* _ACTIVITY_: The records below are to be repeated exactly, minus any pictures.

* _INPUT MATERIAL_:
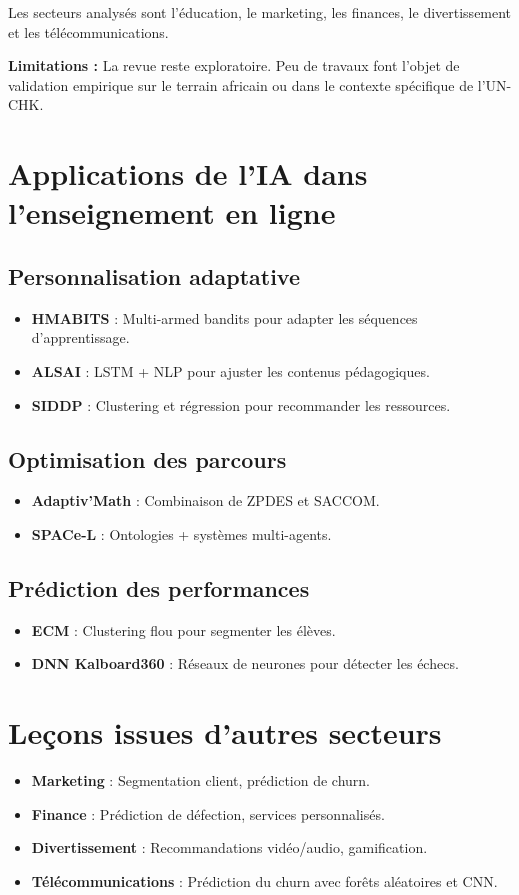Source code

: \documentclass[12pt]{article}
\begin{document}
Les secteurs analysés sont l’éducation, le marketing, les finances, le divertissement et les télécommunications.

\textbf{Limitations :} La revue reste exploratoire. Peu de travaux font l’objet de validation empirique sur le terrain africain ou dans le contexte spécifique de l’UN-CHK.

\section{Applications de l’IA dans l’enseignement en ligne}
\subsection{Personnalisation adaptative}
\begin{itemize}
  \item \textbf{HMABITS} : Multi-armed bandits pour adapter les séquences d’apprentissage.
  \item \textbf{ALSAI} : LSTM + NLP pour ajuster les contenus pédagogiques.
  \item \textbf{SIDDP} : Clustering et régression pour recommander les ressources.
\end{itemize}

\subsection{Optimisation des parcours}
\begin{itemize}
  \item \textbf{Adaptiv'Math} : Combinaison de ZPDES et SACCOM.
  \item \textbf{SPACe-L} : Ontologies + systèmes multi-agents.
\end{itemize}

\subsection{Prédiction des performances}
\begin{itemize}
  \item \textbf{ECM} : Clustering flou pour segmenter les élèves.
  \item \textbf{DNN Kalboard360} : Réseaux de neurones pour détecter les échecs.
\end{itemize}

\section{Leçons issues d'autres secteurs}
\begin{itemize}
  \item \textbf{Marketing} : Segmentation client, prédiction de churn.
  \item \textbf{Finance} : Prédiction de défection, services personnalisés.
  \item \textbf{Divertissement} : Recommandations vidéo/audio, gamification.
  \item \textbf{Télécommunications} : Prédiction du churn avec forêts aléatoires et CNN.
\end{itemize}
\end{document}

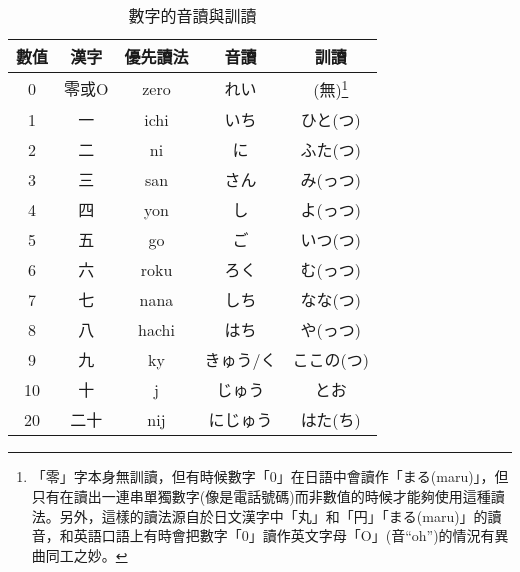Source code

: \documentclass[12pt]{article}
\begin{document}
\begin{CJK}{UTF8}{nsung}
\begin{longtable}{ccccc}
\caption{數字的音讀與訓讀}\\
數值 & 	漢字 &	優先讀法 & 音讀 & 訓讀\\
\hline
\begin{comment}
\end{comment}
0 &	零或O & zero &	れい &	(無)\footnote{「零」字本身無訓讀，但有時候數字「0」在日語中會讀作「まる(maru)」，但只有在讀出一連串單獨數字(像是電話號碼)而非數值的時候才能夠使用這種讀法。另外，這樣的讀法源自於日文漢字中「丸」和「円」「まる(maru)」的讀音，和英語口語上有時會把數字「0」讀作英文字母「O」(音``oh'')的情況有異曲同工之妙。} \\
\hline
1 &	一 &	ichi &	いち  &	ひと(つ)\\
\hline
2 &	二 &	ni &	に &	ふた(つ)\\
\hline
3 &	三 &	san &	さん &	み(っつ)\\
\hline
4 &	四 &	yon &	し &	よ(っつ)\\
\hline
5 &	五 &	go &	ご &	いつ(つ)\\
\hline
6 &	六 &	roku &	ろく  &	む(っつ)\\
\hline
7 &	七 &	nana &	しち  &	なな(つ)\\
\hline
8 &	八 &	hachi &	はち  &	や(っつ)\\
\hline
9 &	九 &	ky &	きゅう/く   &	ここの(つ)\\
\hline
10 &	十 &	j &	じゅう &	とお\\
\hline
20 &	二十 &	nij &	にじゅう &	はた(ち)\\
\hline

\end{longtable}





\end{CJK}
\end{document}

* _WRITTEN SOLUTION_:
Source code

: \documentclass[12pt]{article}
\begin{document}
Les secteurs analysés sont l’éducation, le marketing, les finances, le divertissement et les télécommunications.

\textbf{Limitations :} La revue reste exploratoire. Peu de travaux font l’objet de validation empirique sur le terrain africain ou dans le contexte spécifique de l’UN-CHK.

\section{Applications de l’IA dans l’enseignement en ligne}
\subsection{Personnalisation adaptative}
\begin{itemize}
  \item \textbf{HMABITS} : Multi-armed bandits pour adapter les séquences d’apprentissage.
  \item \textbf{ALSAI} : LSTM + NLP pour ajuster les contenus pédagogiques.
  \item \textbf{SIDDP} : Clustering et régression pour recommander les ressources.
\end{itemize}

\subsection{Optimisation des parcours}
\begin{itemize}
  \item \textbf{Adaptiv'Math} : Combinaison de ZPDES et SACCOM.
  \item \textbf{SPACe-L} : Ontologies + systèmes multi-agents.
\end{itemize}

\subsection{Prédiction des performances}
\begin{itemize}
  \item \textbf{ECM} : Clustering flou pour segmenter les élèves.
  \item \textbf{DNN Kalboard360} : Réseaux de neurones pour détecter les échecs.
\end{itemize}

\section{Leçons issues d'autres secteurs}
\begin{itemize}
  \item \textbf{Marketing} : Segmentation client, prédiction de churn.
  \item \textbf{Finance} : Prédiction de défection, services personnalisés.
  \item \textbf{Divertissement} : Recommandations vidéo/audio, gamification.
  \item \textbf{Télécommunications} : Prédiction du churn avec forêts aléatoires et CNN.
\end{itemize}
\end{document}

Source code

: \documentclass[12pt]{article}
\begin{document}
\begin{CJK}{UTF8}{nsung}
\begin{longtable}{ccccc}
\caption{數字的音讀與訓讀}\\
數值 & 	漢字 &	優先讀法 & 音讀 & 訓讀\\
\hline
\begin{comment}
\end{comment}
0 &	零或O & zero &	れい &	(無)\footnote{「零」字本身無訓讀，但有時候數字「0」在日語中會讀作「まる(maru)」，但只有在讀出一連串單獨數字(像是電話號碼)而非數值的時候才能夠使用這種讀法。另外，這樣的讀法源自於日文漢字中「丸」和「円」「まる(maru)」的讀音，和英語口語上有時會把數字「0」讀作英文字母「O」(音``oh'')的情況有異曲同工之妙。} \\
\hline
1 &	一 &	ichi &	いち  &	ひと(つ)\\
\hline
2 &	二 &	ni &	に &	ふた(つ)\\
\hline
3 &	三 &	san &	さん &	み(っつ)\\
\hline
4 &	四 &	yon &	し &	よ(っつ)\\
\hline
5 &	五 &	go &	ご &	いつ(つ)\\
\hline
6 &	六 &	roku &	ろく  &	む(っつ)\\
\hline
7 &	七 &	nana &	しち  &	なな(つ)\\
\hline
8 &	八 &	hachi &	はち  &	や(っつ)\\
\hline
9 &	九 &	ky &	きゅう/く   &	ここの(つ)\\
\hline
10 &	十 &	j &	じゅう &	とお\\
\hline
20 &	二十 &	nij &	にじゅう &	はた(ち)\\
\hline

\end{longtable}





\end{CJK}
\end{document}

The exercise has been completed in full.